There is also an open ticket tracking the ability to push a $skip stage below the $cursor stage: SERVER-40909. And another about swapping pushing skip below projection: SERVER-14663.

edumanasses@gmail.com, hopefully this explanation makes sense, but let me know if you have any follow-up questions and I'd be happy to answer them. Also, please feel free to watch and vote for the other related tickets: SERVER-31072, SERVER-40909, and SERVER-14663.

Comment by Carl Champain (Inactive) [ 24/Sep/19 ]

Hi edumanasses@gmail.com,

I'll pass the ticket along to the query team and they'll consider it.

Kind regards,
Carl

Comment by Eduardo Justi [ 24/Sep/19 ]

I assumed MongoDB was doing some optimization under the hood, that behavior makes sense. But since there is a performance hit I was wondering if the implementation could optimize the pipeline differently by placing the skip and limit stage at the beginning of the pipeline, or before any expensive stages, regardless of the query preceding those stages so that no expensive stages like lookup have to be processed on all documents before they can be limited and skipped. I did some tests with the same query but with skip and limit placed at the beginning of the pipeline and I got a better performance compared to the default optimization.

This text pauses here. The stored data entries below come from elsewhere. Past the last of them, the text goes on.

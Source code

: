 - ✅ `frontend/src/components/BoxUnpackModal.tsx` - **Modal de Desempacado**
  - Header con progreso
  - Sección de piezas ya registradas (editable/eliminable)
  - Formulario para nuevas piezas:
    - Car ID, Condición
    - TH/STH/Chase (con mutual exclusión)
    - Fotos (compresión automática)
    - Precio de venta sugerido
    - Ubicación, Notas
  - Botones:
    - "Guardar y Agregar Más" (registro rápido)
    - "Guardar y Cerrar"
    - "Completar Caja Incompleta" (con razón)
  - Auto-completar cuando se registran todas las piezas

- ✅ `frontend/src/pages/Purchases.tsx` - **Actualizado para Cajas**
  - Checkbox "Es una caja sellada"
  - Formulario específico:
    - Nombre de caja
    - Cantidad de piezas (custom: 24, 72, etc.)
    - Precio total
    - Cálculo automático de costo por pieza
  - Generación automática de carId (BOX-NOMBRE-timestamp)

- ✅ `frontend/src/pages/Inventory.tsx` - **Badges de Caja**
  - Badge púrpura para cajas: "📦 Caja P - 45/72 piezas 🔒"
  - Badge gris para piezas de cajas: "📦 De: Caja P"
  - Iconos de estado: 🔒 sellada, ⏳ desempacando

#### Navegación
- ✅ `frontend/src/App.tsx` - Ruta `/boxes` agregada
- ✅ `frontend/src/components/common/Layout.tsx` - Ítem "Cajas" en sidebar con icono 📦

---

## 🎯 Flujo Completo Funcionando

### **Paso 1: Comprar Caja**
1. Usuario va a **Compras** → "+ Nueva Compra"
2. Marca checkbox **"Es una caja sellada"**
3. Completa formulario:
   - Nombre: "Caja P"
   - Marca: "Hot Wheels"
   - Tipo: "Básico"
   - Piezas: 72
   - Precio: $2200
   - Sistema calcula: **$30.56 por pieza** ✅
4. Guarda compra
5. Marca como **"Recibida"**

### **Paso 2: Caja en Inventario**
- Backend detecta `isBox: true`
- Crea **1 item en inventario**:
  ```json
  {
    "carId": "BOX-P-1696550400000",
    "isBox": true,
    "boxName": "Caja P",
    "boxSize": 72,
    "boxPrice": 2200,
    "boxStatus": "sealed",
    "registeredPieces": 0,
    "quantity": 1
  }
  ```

Comment by Carl Champain (Inactive) [ 20/Sep/19 ]

Hi edumanasses@gmail.com,

Thanks for sending those over.

Here is what's happening: the pipeline optimizes the $addFields first, which swaps with the $skip. Then when we optimize the $skip and it is no longer followed by the $limit, so it can't be combined.

Pipeline before optimization: (1) $lookup, (2) $addFields, (3) $skip, (4) $limit
Pipeline after optimization: (1) $lookup, (2) $skip, (3) $addFields, (4) $limit

(Note: in the explain output, the first three $addFields preceding $lookup are not important for the optimizations we are talking about.)

One work around could be to add $skip and $limit at the top when creating the view; however, you will be stuck with them in the view.

Given the above explanation, we don't think there's a bug in MongoDB. Please let me know if you have any questions about my explanation or if you still think there is a bug here.

Kind regards,
Carl
 

Comment by Eduardo Justi [ 17/Sep/19 ]

Here's the query:

db.statusView.find({}).skip(400).limit(10).explain('executionStats')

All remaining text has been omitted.